Sum Timestamps

Starting file: sum_timestamps.py.

Tests file: test_sum_timestamps.py.

Here is a program that is summing up the total amount of time, based on timestamps of elapsed times. The timestamps are hours:minutes:seconds, where the hour is optional.

def sum_timestamps(timestamps):
    total_time = 0
    for time in timestamps:
        total_time += parse_time(time)
    return format_time(total_time)

def parse_time(time_string):
    sections = time_string.split(':')
    if len(sections) == 2:
        seconds = int(sections[1])
        minutes = int(sections[0])
        hours = 0
    else:
        seconds = int(sections[2])
        minutes = int(sections[1])
        hours = int(sections[0])
    return hours*3600 + minutes*60 + seconds

def format_time(total_seconds):
    hours = str(int(total_seconds / 3600))
    minutes = str(int(total_seconds / 60) % 60)
    seconds = str(total_seconds % 60)
    if len(minutes) < 2 and hours != "0":
        minutes = "0" + minutes
    if len(seconds) < 2:
        seconds = "0" + seconds
    time = minutes + ":" + seconds
    if hours != "0":
        time = hours + ":" + time
    return time

First let’s look at the sum_timestamps function.

In our sum_timestamps function, we’re converting timestamps to seconds and then summing up those seconds in our sum_timestamps function. We could use the built-in sum function in Python if we built up a list of these timestamps.

def sum_timestamps(timestamps):
    times = []
    for time in timestamps:
        times.append(parse_time(time))
    total_time = sum(times)
    return format_time(total_time)

That might seem like an odd step, but what does this allow us to do? What does this code look like? For those who’ve been in one of my classes before.

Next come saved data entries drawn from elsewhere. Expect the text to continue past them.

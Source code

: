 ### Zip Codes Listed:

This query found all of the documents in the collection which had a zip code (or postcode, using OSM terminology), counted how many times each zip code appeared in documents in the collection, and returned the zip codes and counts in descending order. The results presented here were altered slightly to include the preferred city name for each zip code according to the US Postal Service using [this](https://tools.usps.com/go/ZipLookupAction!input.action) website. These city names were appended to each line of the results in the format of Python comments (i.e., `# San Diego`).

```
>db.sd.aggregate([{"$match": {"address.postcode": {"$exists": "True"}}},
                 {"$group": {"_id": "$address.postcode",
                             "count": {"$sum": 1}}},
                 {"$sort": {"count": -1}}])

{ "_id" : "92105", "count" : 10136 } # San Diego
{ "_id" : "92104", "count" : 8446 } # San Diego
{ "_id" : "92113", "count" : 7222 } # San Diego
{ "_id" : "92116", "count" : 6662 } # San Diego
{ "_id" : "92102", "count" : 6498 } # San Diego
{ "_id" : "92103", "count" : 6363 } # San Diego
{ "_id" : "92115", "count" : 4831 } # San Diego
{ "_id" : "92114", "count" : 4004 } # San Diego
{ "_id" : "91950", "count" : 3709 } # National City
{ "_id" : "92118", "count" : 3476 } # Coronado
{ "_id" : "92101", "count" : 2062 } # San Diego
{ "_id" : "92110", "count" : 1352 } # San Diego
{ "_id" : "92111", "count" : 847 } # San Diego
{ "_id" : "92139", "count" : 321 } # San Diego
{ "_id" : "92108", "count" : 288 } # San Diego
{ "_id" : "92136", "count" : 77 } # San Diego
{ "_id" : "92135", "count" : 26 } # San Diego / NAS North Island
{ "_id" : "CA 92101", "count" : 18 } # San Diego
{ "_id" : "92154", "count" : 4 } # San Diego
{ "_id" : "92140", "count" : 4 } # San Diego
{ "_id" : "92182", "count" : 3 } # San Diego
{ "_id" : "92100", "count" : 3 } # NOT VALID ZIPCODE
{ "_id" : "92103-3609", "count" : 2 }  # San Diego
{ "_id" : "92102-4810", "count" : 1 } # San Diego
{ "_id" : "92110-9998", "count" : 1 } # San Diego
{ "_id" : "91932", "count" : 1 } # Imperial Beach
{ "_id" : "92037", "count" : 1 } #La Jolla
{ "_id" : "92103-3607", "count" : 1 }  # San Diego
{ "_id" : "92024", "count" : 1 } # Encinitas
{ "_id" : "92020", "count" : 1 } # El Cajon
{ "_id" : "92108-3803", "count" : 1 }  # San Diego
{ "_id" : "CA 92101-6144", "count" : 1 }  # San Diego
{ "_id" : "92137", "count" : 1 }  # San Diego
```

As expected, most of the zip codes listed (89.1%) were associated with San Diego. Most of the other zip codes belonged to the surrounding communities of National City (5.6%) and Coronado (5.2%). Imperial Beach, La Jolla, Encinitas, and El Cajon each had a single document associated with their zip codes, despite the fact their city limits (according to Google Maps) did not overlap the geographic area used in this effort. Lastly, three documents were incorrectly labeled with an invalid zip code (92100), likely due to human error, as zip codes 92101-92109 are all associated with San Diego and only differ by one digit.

We could copy-paste this into a list comprehension. What could we do after that?

We could turn that comprehension into a generator expression because we’re only looping over it once.

def sum_timestamps(timestamps):
    total_time = sum(
        parse_time(time)
        for time in timestamps
    )
    return format_time(total_time)

We could combine this all to one line of code:

def sum_timestamps(timestamps):
    return format_time(sum(parse_time(t) for t in timestamps))

I’m not a huge fan of this one-liner, but it’s not so bad. I’d probably prefer the multi-line approach personally.

Can we improve the format_time function, which takes the total number of seconds and formats it back into hours:minutes:seconds for us?

We could use f strings with it!

def format_time(total_seconds):
    hours = str(int(total_seconds / 3600))
    minutes = str(int(total_seconds / 60) % 60)
    seconds = str(total_seconds % 60)
    if len(minutes) < 2 and hours != "0":
        minutes = "0" + minutes
    if len(seconds) < 2:
        seconds = "0" + seconds
    time = f"{minutes}:{seconds}"
    if hours != "0":
        time = f"{hours}:{time}"
    return time

What else? What are all those if statements doing?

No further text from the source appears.